Crypto Assets and Emerging Financial Technology

The Division flagged crypto assets and associated products and services, and RIAs choosing to provide automated digital investment advice to clients, as a continued area of focus. The Division noted that it will conduct examinations of RIAs offering crypto products or employing new practices, including technological and on-line solutions to service investor accounts such as internet advisers, automated investment tools and trading platforms and robo-advisers. In light of recent disruptions in the crypto market, the Division will monitor and occasionally conduct examinations of affected registrants. Such examinations will generally focus on the “offer, sale, or recommendation of, advice regarding and trading in” crypto assets and, specifically, whether firms have (i) met and followed their respective standards of care when making recommendations, referrals or providing investment advice and (ii) routinely reviewed, updated and enhanced their compliance, disclosure and risk management practices. The Division also noted that it will focus on new or never before examined registrants offering crypto or crypto-related assets. RIA examinations will also focus on firms that use “digital engagement practices” to assess whether (i) recommendations were made or advice was provided, (ii) representations are fair and accurate, (iii) such RIA has operations and controls in place consistent with disclosures made to investors, (iv) any advice or recommendations given by such RIA are in the best interest of the investor, and (v) risks associated with such practices are considered, including the impact these practices may have on certain at-risk investors.
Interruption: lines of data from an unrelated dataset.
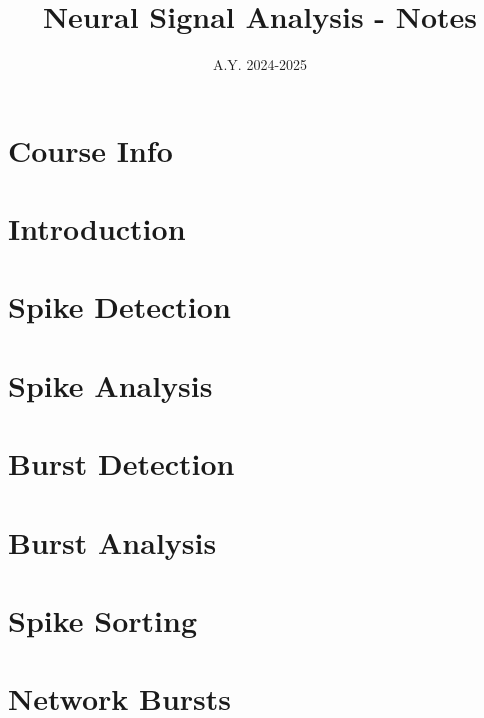 \documentclass[12pt]{article}
\title{Neural Signal Analysis - Notes}
\date{A.Y. 2024-2025}
\begin{document}
\maketitle

\tableofcontents
\newpage

\section*{Course Info}

\newpage

\setcounter{section}{0}
\section{Introduction}
\graphicspath{ {./images/1/} }

\newpage

\section{Spike Detection}
\graphicspath{ {./images/2/} }

\newpage

\section{Spike Analysis}
\graphicspath{ {./images/4/} }

\newpage

\section{Burst Detection}
\graphicspath{ {./images/5/} }

\newpage

\section{Burst Analysis}
\graphicspath{ {./images/6/}{./images/8/} }

\newpage

\section{Spike Sorting}
\graphicspath{ {./images/3/} }

\newpage

\section{Network Bursts}
\graphicspath{ {./images/7/} }

\newpage
\end{document}
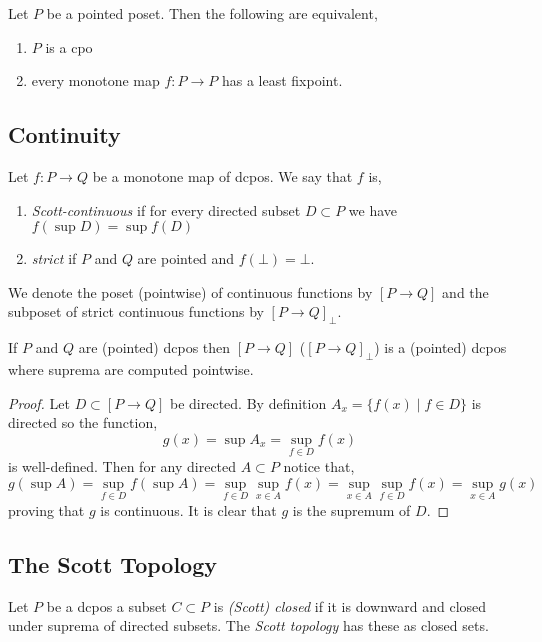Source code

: \documentclass[12pt]{article}
\begin{document}
\begin{prop}
Let $P$ be a pointed poset. Then the following are equivalent,
\begin{enumerate}
\item $P$ is a cpo
\item every monotone map $f : P \to P$ has a least fixpoint.  
\end{enumerate}
\end{prop}

\subsection{Continuity}

\begin{defn}
Let $f : P \to Q$ be a monotone map of dcpos. We say that $f$ is,
\begin{enumerate}
\item \textit{Scott-continuous} if for every directed subset $D \subset P$ we have $f(\sup D) = \sup f(D)$
\item \textit{strict} if $P$ and $Q$ are pointed and $f(\bot) = \bot$.
\end{enumerate}
We denote the poset (pointwise) of continuous functions by $[P \to Q]$ and the subposet of strict continuous functions by $[P \to Q]_{\bot}$.
\end{defn}

\begin{prop}
If $P$ and $Q$ are (pointed) dcpos then $[P \to Q]$ ($[P \to Q]_{\bot}$) is a (pointed) dcpos where suprema are computed pointwise. 
\end{prop}

\begin{proof}
Let $D \subset [P \to Q]$ be directed. By definition $A_x = \{ f(x) \mid f \in D \}$ is directed so the function,
\[ g(x) = \sup A_x = \sup_{f \in D} f(x) \]
is well-defined. Then for any directed $A \subset P$ notice that,
\[ g(\sup A) = \sup_{f \in D} f(\sup A) = \sup_{f \in D} \sup_{x \in A} f(x) = \sup_{x \in A} \sup_{f \in D} f(x) = \sup_{x \in A} g(x) \]
proving that $g$ is continuous. It is clear that $g$ is the supremum of $D$. 
\end{proof}

\subsection{The Scott Topology}

\begin{defn}
Let $P$ be a dcpos a subset $C \subset P$ is \textit{(Scott) closed} if it is downward and closed under suprema of directed subsets. The \textit{Scott topology} has these as closed sets.  
\end{defn}
\end{document}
Focus Areas for Examinations of RIAs

The Division noted that it remains focused on whether various elements of RIAs' operations and compliance practices have adopted and considered current market factors, including those that impact the valuation or the accuracy of RIA regulatory filings. The Division provided insight into its examinations, noting that it typically reviews the compliance programs of RIAs in one or more core areas, such as custody and safekeeping of client assets, valuation or portfolio management. Further, the Division noted that examinations often include a review for conflicts, compliance issues and the oversight process related to RIA fees and expenses, such as the calculation of fees and methods to maximize earnings. In accordance with its focus on cybersecurity, examinations will also include reviews of policies and procedures for retaining and monitoring electronic communications, as well as the use and selection of third-party data providers. Finally, the Division noted that RIAs which have never been examined, or have not been examined for a number of years, will be prioritized, and that such examinations will focus on firms' compliance programs.

Overall Notes & Takeaways

Overall, the 2023 Examination Priorities Report is an important reminder that RIAs need to maintain a close watch on market developments, industry trends and emerging risks to investment management. RIAs should continue to regularly review and enhance their compliance programs, particularly with respect to the key priority compliance areas identified by the Division. RIAs should prepare early for potential examinations, especially if an RIA has not been examined or has not been examined for a number of years. RIAs also should be cognizant of the Commission's notable enforcement actions concerning investment advisers, and should pay particular attention to compliance areas that are consistently identified by the Division as areas with recognized deficiencies. Finally, RIAs should engage counsel early in connection with examinations to ensure any potential deficiencies are promptly remedied and to minimize the risks of enforcement.